(Data extracted from a collection)
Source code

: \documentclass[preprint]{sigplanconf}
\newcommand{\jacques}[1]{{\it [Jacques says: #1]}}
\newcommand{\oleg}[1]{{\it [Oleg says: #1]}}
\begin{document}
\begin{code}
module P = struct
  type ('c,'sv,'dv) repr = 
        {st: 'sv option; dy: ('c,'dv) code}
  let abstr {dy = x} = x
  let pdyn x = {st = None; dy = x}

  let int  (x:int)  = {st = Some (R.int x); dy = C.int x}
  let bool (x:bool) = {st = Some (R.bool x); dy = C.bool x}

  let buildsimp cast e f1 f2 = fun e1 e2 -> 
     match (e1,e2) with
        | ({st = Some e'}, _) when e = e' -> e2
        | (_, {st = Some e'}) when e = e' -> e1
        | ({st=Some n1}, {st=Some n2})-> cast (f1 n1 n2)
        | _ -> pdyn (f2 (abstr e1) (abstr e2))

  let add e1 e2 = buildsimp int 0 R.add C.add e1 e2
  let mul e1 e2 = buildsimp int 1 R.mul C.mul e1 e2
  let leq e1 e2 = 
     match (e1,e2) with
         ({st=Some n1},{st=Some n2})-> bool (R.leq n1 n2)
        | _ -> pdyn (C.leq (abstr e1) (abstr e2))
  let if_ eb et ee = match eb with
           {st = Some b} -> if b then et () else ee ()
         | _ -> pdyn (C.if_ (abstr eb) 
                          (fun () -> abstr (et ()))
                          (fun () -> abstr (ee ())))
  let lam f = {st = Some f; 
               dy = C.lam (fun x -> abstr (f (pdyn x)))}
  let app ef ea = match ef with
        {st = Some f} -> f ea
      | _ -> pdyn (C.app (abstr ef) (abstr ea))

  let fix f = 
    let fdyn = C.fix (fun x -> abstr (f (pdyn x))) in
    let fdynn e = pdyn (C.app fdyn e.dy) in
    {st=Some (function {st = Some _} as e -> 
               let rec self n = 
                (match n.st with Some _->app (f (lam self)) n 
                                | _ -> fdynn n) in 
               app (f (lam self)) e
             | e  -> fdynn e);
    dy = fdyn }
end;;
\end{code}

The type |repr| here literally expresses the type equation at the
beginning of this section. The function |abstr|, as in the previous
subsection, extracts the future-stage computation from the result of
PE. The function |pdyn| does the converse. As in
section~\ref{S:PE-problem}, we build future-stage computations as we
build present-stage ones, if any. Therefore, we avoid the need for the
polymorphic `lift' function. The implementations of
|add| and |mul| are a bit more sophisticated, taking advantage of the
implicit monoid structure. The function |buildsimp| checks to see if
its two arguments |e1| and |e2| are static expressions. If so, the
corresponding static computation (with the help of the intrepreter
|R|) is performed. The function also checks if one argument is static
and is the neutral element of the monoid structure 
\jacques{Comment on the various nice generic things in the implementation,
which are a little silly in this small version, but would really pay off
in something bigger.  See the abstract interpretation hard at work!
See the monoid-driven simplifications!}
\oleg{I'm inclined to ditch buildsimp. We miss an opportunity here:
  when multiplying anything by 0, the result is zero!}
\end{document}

Problem description
A verbatim copy of every entry is required.

Solution to this task
Source code

: \documentclass[preprint]{sigplanconf}
\newcommand{\jacques}[1]{{\it [Jacques says: #1]}}
\newcommand{\oleg}[1]{{\it [Oleg says: #1]}}
\begin{document}
\begin{code}
module P = struct
  type ('c,'sv,'dv) repr = 
        {st: 'sv option; dy: ('c,'dv) code}
  let abstr {dy = x} = x
  let pdyn x = {st = None; dy = x}

  let int  (x:int)  = {st = Some (R.int x); dy = C.int x}
  let bool (x:bool) = {st = Some (R.bool x); dy = C.bool x}

  let buildsimp cast e f1 f2 = fun e1 e2 -> 
     match (e1,e2) with
        | ({st = Some e'}, _) when e = e' -> e2
        | (_, {st = Some e'}) when e = e' -> e1
        | ({st=Some n1}, {st=Some n2})-> cast (f1 n1 n2)
        | _ -> pdyn (f2 (abstr e1) (abstr e2))

  let add e1 e2 = buildsimp int 0 R.add C.add e1 e2
  let mul e1 e2 = buildsimp int 1 R.mul C.mul e1 e2
  let leq e1 e2 = 
     match (e1,e2) with
         ({st=Some n1},{st=Some n2})-> bool (R.leq n1 n2)
        | _ -> pdyn (C.leq (abstr e1) (abstr e2))
  let if_ eb et ee = match eb with
           {st = Some b} -> if b then et () else ee ()
         | _ -> pdyn (C.if_ (abstr eb) 
                          (fun () -> abstr (et ()))
                          (fun () -> abstr (ee ())))
  let lam f = {st = Some f; 
               dy = C.lam (fun x -> abstr (f (pdyn x)))}
  let app ef ea = match ef with
        {st = Some f} -> f ea
      | _ -> pdyn (C.app (abstr ef) (abstr ea))

  let fix f = 
    let fdyn = C.fix (fun x -> abstr (f (pdyn x))) in
    let fdynn e = pdyn (C.app fdyn e.dy) in
    {st=Some (function {st = Some _} as e -> 
               let rec self n = 
                (match n.st with Some _->app (f (lam self)) n 
                                | _ -> fdynn n) in 
               app (f (lam self)) e
             | e  -> fdynn e);
    dy = fdyn }
end;;
\end{code}

The type |repr| here literally expresses the type equation at the
beginning of this section. The function |abstr|, as in the previous
subsection, extracts the future-stage computation from the result of
PE. The function |pdyn| does the converse. As in
section~\ref{S:PE-problem}, we build future-stage computations as we
build present-stage ones, if any. Therefore, we avoid the need for the
polymorphic `lift' function. The implementations of
|add| and |mul| are a bit more sophisticated, taking advantage of the
implicit monoid structure. The function |buildsimp| checks to see if
its two arguments |e1| and |e2| are static expressions. If so, the
corresponding static computation (with the help of the intrepreter
|R|) is performed. The function also checks if one argument is static
and is the neutral element of the monoid structure 
\jacques{Comment on the various nice generic things in the implementation,
which are a little silly in this small version, but would really pay off
in something bigger.  See the abstract interpretation hard at work!
See the monoid-driven simplifications!}
\oleg{I'm inclined to ditch buildsimp. We miss an opportunity here:
  when multiplying anything by 0, the result is zero!}
\end{document}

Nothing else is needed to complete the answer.